The Christmas budget of some branches of the Society of St Vincent de Paul will be totally taken up helping people to pay for fuel, the society's vice-president said yesterday.
Prof John Monaghan, speaking at the publication of the society's pre-budget submission, also said calls for help had increased by between 10 and 15 per cent on last year. Its members made more than 300,000 calls last year. "The society is busier than ever," he said.
For example, one of the society's branches, in Macroom Co Cork, had "just done its sums on fuel". It calculated that all the money it collected for Christmas this year would not even cover the cost of helping people pay for fuel this winter.
More than €2.5 million was spent on helping with fuel and ESB costs last year. "With the increases in electricity, oil and gas prices this year we are expecting a gigantic increase in that €2.5 million figure," Prof Monaghan added. "We are enormously concerned that escalating fuel costs are forcing families to choose between food and heat."
Among its pre-budget submission's calls is one for a doubling of the weekly fuel allowance, from €3.90 to €7.80 a week for coal and from €9 to €18 a week for non-coal.
The submission, Break the Cycle - Now, describes Ireland's poverty statistics as "shameful", saying people on welfare or low incomes simply do not have enough money to meet the basic requirements of day-to-day life.
The Government has "twice broken its commitment in relation to child benefit, firstly in 2003 and again in 2005". It calls for an increase in this benefit by €18.30 to €159.90 a month for the first and second child and by €17.70 to €195 a month for third and subsequent children.
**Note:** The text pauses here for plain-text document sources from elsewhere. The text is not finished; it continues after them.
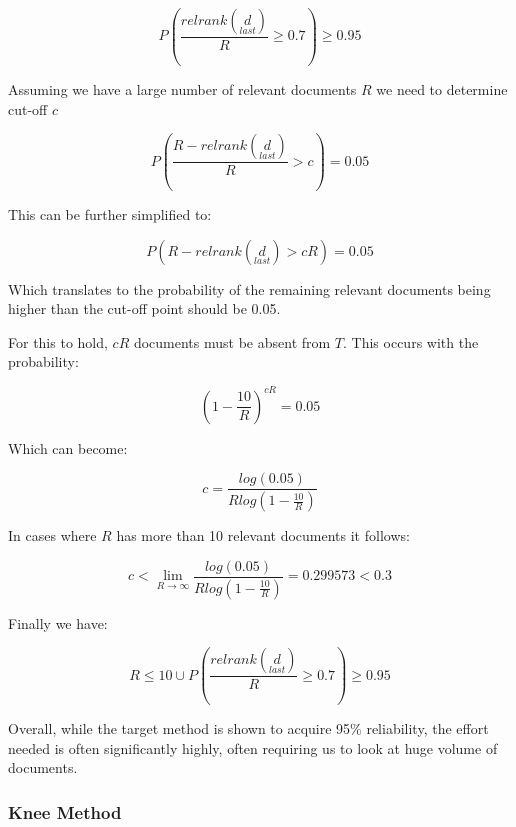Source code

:\begin{equation}
	  P(\frac{relrank(\underset{last}{d})}{R} \geqslant 0.7) \geqslant 0.95
\end{equation}


Assuming we have a large number of relevant documents $R$ we need to determine cut-off $c$

\begin{equation}
	  P( \frac{R - relrank(\underset{last}{d})}{R} > c) = 0.05
\end{equation}

This can be further simplified to:

\begin{equation}
	  P(R - relrank(\underset{last}{d}) > cR) = 0.05
\end{equation}

Which translates to the probability of the remaining relevant documents being higher than the cut-off point should be 0.05.

For this to hold, $cR$ documents must be absent from $T$. This occurs with the probability:


\begin{equation}
	  \left(1 - \frac{10}{R}\right)^{cR} = 0.05
\end{equation}

Which can become:

\begin{equation}
	  c = \frac{log(0.05)}{R log(1 - \frac{10}{R})}
\end{equation}


In cases where $R$ has more than 10 relevant documents it follows:


\begin{equation}
	  c < \lim_{R \to \infty} \frac{log(0.05)}{R log (1 - \frac{10}{R})} = 0.299573 < 0.3
\end{equation}

Finally we have:

\begin{equation}
	 R \leq 10 \cup P(\frac{relrank(\underset{last}{d})}{R} \geq 0.7) 	\geq 0.95
\end{equation}

Overall, while the target method is shown to acquire 95\% reliability, the effort needed is often significantly highly, often requiring us to look at huge volume of documents.

\subsubsection{Knee Method} \label{knee}

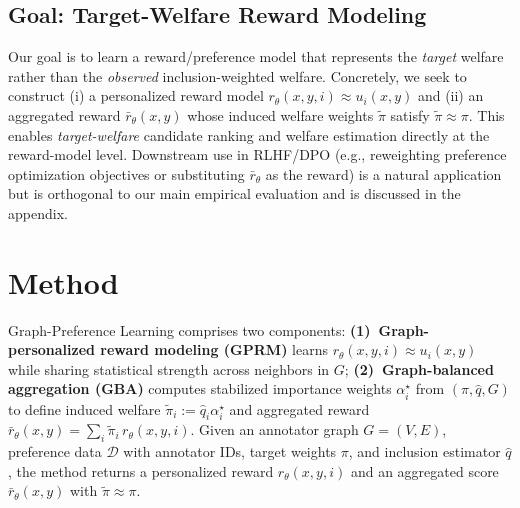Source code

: \documentclass{article}
\theoremstyle{plain}
\theoremstyle{definition}
\theoremstyle{remark}
\begin{document}
\subsection{Goal: Target-Welfare Reward Modeling}
\label{subsec:goal}

Our goal is to learn a reward/preference model that represents the
\emph{target} welfare rather than the \emph{observed} inclusion-weighted welfare.
Concretely, we seek to construct (i) a personalized reward model
$r_\theta(x,y,i)\approx u_i(x,y)$ and (ii) an aggregated reward
$\bar r_\theta(x,y)$ whose induced welfare weights $\tilde\pi$ satisfy
$\tilde\pi\approx \pi$.
This enables \emph{target-welfare} candidate ranking and welfare estimation
directly at the reward-model level. Downstream use in RLHF/DPO (e.g., reweighting
preference optimization objectives or substituting $\bar r_\theta$ as the reward)
is a natural application but is orthogonal to our main empirical evaluation and
is discussed in the appendix.



\section{Method}
\label{sec:method}

Graph-Preference Learning comprises two components: \textbf{(1)~Graph-personalized reward modeling (GPRM)} learns $r_\theta(x,y,i)\approx u_i(x,y)$ while sharing statistical strength across neighbors in $G$; \textbf{(2)~Graph-balanced aggregation (GBA)} computes stabilized importance weights $\alpha_i^\star$ from $(\pi,\hat q,G)$ to define induced welfare $\tilde\pi_i := \hat q_i \alpha_i^\star$ and aggregated reward $\bar r_\theta(x,y)=\sum_i\tilde\pi_i\, r_\theta(x,y,i)$. Given an annotator graph $G=(V,E)$, preference data $\mathcal{D}$ with annotator IDs, target weights $\pi$, and inclusion estimator $\hat q$, the method returns a personalized reward $r_\theta(x,y,i)$ and an aggregated score $\bar r_\theta(x,y)$ with $\tilde\pi \approx \pi$.
\end{document}
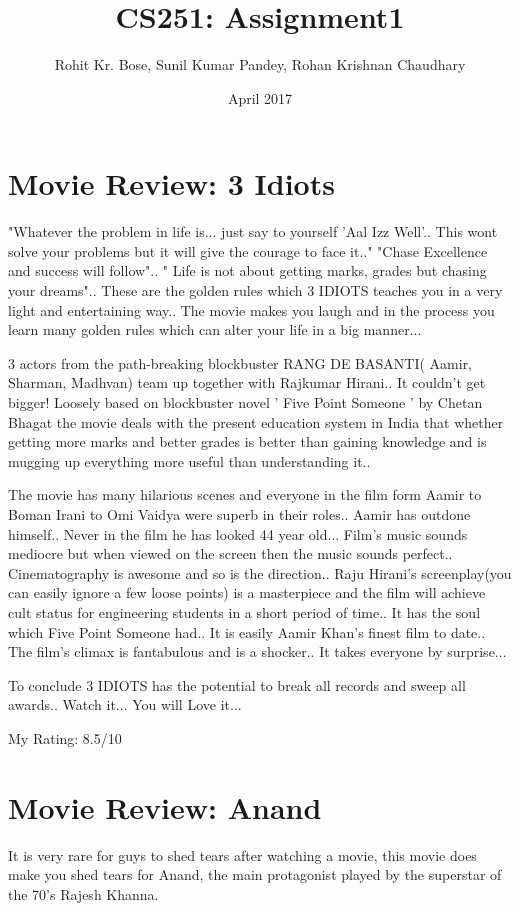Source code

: \documentclass{article}
\title{CS251: Assignment1}
\author{Rohit Kr. Bose, Sunil Kumar Pandey, Rohan Krishnan Chaudhary }
\date{April 2017}
\begin{document}
\maketitle

\section{Movie Review: 3 Idiots}
"Whatever the problem in life is... just say to yourself 'Aal Izz Well'.. This wont solve your problems but it will give the courage to face it.." "Chase Excellence and success will follow".. " Life is not about getting marks, grades but chasing your dreams".. These are the golden rules which 3 IDIOTS teaches you in a very light and entertaining way.. The movie makes you laugh and in the process you learn many golden rules which can alter your life in a big manner...

3 actors from the path-breaking blockbuster RANG DE BASANTI( Aamir, Sharman, Madhvan) team up together with Rajkumar Hirani.. It couldn't get bigger! Loosely based on blockbuster novel ' Five Point Someone ' by Chetan Bhagat the movie deals with the present education system in India that whether getting more marks and better grades is better than gaining knowledge and is mugging up everything more useful than understanding it..

The movie has many hilarious scenes and everyone in the film form Aamir to Boman Irani to Omi Vaidya were superb in their roles.. Aamir has outdone himself.. Never in the film he has looked 44 year old... Film's music sounds mediocre but when viewed on the screen then the music sounds perfect.. Cinematography is awesome and so is the direction.. Raju Hirani's screenplay(you can easily ignore a few loose points) is a masterpiece and the film will achieve cult status for engineering students in a short period of time.. It has the soul which Five Point Someone had.. It is easily Aamir Khan's finest film to date.. The film's climax is fantabulous and is a shocker.. It takes everyone by surprise...

To conclude 3 IDIOTS has the potential to break all records and sweep all awards.. Watch it... You will Love it...

My Rating: 8.5/10
\section{Movie Review: Anand}
It is very rare for guys to shed tears after watching a movie, this movie does make you shed tears for Anand, the main protagonist played by the superstar of the 70's Rajesh Khanna.
\end{document}
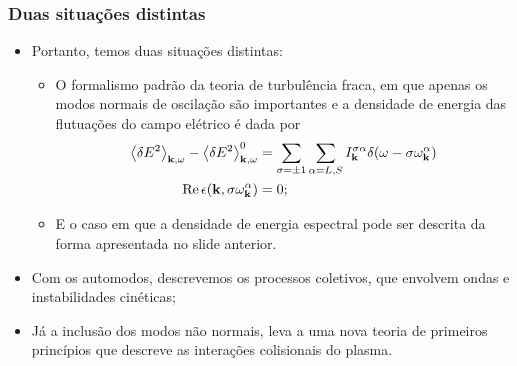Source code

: \documentclass[10pt,aspectratio=1610,lualatex]{beamer}
\begin{document}
\begin{frame}
  \frametitle{Duas situações distintas}
  \begin{itemize}
    \item Portanto, temos duas situações distintas:
    \vspace{0.1cm}
    \pause
    \begin{itemize}
      \item O formalismo padrão da teoria de turbulência fraca, em que
      apenas os modos normais de oscilação são importantes e a densidade
      de energia das flutuações do campo elétrico é dada por
      \begin{equation*}
	\label{collective}
	\begin{split}
	  \left< \delta E^2 \right>_{{\bf k},\omega}
	  -\left< \delta E^2 \right>_{{\bf k},\omega}^0
	  &=\sum_{\sigma=\pm 1}\sum_{\alpha=L,S}
	  I_{\bf k}^{\sigma \alpha}
	  \delta(\omega-\sigma \omega_{\bf k}^\alpha)\\
	  \mbox{Re}\, \epsilon({\bf k},\sigma\omega_{\bf k}^\alpha)&=0;
	\end{split}
      \end{equation*}
      \vspace{-0.25cm}
      \pause
      \item E o caso em que a densidade de energia espectral pode ser
      descrita da forma apresentada no slide anterior.
    \end{itemize}
    \vspace{0.1cm}
    \pause
    \item Com os automodos, descrevemos os processos coletivos, que
    envolvem ondas e instabilidades cinéticas;
    \vspace{0.1cm}
    \pause
    \item Já a inclusão dos modos não normais, leva a uma nova teoria
    de primeiros princípios que descreve as interações colisionais do
    plasma.
  \end{itemize}
\end{frame}
\end{document}
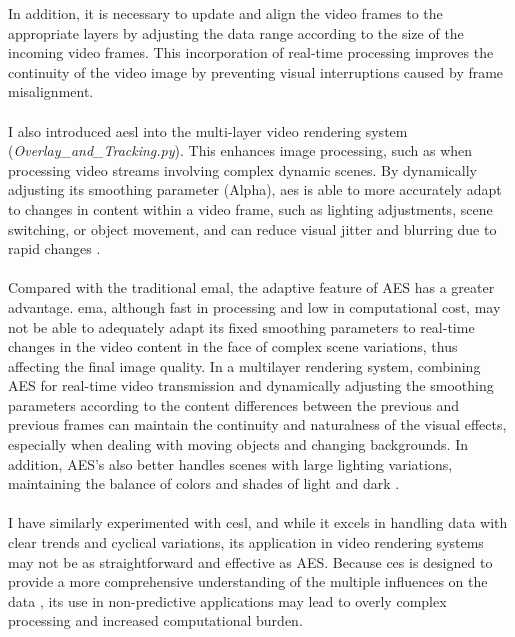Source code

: \documentclass[12pt]{article}
\begin{document}
\begin{enumerate}
\begin{enumerate}
                        In addition, it is necessary to update and align the video frames to the appropriate layers by adjusting the data range according to the size of the incoming video frames. This incorporation of real-time processing improves the continuity of the video image by preventing visual interruptions caused by frame misalignment\cite{Wang}.
                        \\\\
                        I also introduced \gls{aesl} into the multi-layer video rendering system (\emph{Overlay\_and\_Tracking.py}). This enhances image processing, such as when processing video streams involving complex dynamic scenes\cite{7410724}. By dynamically adjusting its smoothing parameter (Alpha), \gls{aes} is able to more accurately adapt to changes in content within a video frame, such as lighting adjustments, scene switching, or object movement, and can reduce visual jitter and blurring due to rapid changes \cite{7410724}.
                        \\\\
                        Compared with the traditional \gls{emal}, the adaptive feature of AES has a greater advantage. \gls{ema}, although fast in processing and low in computational cost, may not be able to adequately adapt its fixed smoothing parameters to real-time changes in the video content in the face of complex scene variations, thus affecting the final image quality\cite{aes,aes2,InvestopediaEMA}.
                        In a multilayer rendering system, combining AES for real-time video transmission and dynamically adjusting the smoothing parameters according to the content differences between the previous and previous frames can maintain the continuity and naturalness of the visual effects, especially when dealing with moving objects and changing backgrounds. In addition, AES's also better handles scenes with large lighting variations, maintaining the balance of colors and shades of light and dark \cite{7298776}.
                        \\\\
                        I have similarly experimented with \gls{cesl}, and while it excels in handling data with clear trends and cyclical variations, its application in video rendering systems may not be as straightforward and effective as AES. Because \gls{ces} is designed to provide a more comprehensive understanding of the multiple influences on the data \cite{ComplexES2018,Complex}, its use in non-predictive applications may lead to overly complex processing and increased computational burden.

\end{enumerate}
\end{enumerate}
\end{document}
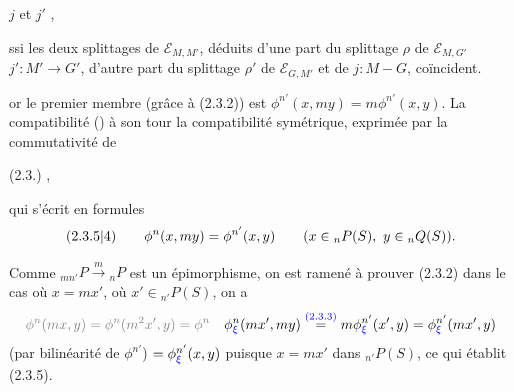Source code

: 
  $j$ et $j'$  ,


ssi les deux splittages de $\mathcal E_{M,M'}$, déduits d'une part du splittage $\rho$ de $\mathcal E_{M,G'}$  $j':M'\longrightarrow G'$, d'autre part du splittage $\rho'$ de $\mathcal E_{G,M'}$ et de $j:M\mathbin{-}G$, coïncident.



or le premier membre (grâce à (2.3.2)) est $\phi^{n'}(x,my)=m\phi^{n'}(x,y)$. La compatibilité  ()  à son tour  la compatibilité symétrique, exprimée par la commutativité de

(2.3.)
,

qui s'écrit en formules
\[
(2.3.\unsure{5|4})\qquad \phi^n(x,my)=\phi^{n'}(x,y)\qquad (x\in{}_nP(S),\ y\in{}_nQ(S)).
\]

Comme ${}_{mn'}P\xrightarrow{m}{}_nP$ est un épimorphisme, on est ramené à prouver (2.3.2) dans le cas où $x=mx'$, où $x'\in{}_{n'}P(S)$,  on a
\[
\deleted{\unsure{\phi^n(mx,y)=\phi^n(m^2x',y)=\phi^n}}
\quad
\phi^n_{\inserted{\xi}}(mx',my)\overset{\inserted{(2.3.3)}}{=}m\phi^{n'}_{\inserted{\xi}}(x',y)=\phi^{n'}_{\inserted{\xi}}(mx',y)
\]
(par bilinéarité de $\phi^{n'}$) $=\phi^{n'}_{{\color{blue}\xi}}(x,y)$ puisque $x=mx'$ dans ${}_{n'}P(S)$, ce qui établit (2.3.5).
Prof Monaghan said one of the new issues emerging in "a big way" was the situation of migrant workers and the hardship endured due to the habitual residence condition, according to which a person must be resident here for two years before being entitled to any benefit. This was severely affecting migrant workers and their families who either had yet to find employment or who had had to leave work due to ill health, he said.
"The SVP office in Kerry reports that migrants coming to them are extremely vulnerable. In Drogheda, eight to 10 new migrant families a week are being helped and SVP hostels in Dublin, Cork, Limerick Wexford and Longford are all providing short-term accommodation to migrant workers."
The title of the submission was chosen to emphasise the disparity between Ireland's record as one of the wealthiest and yet also, according to the UN, the third most unequal society in the developed world.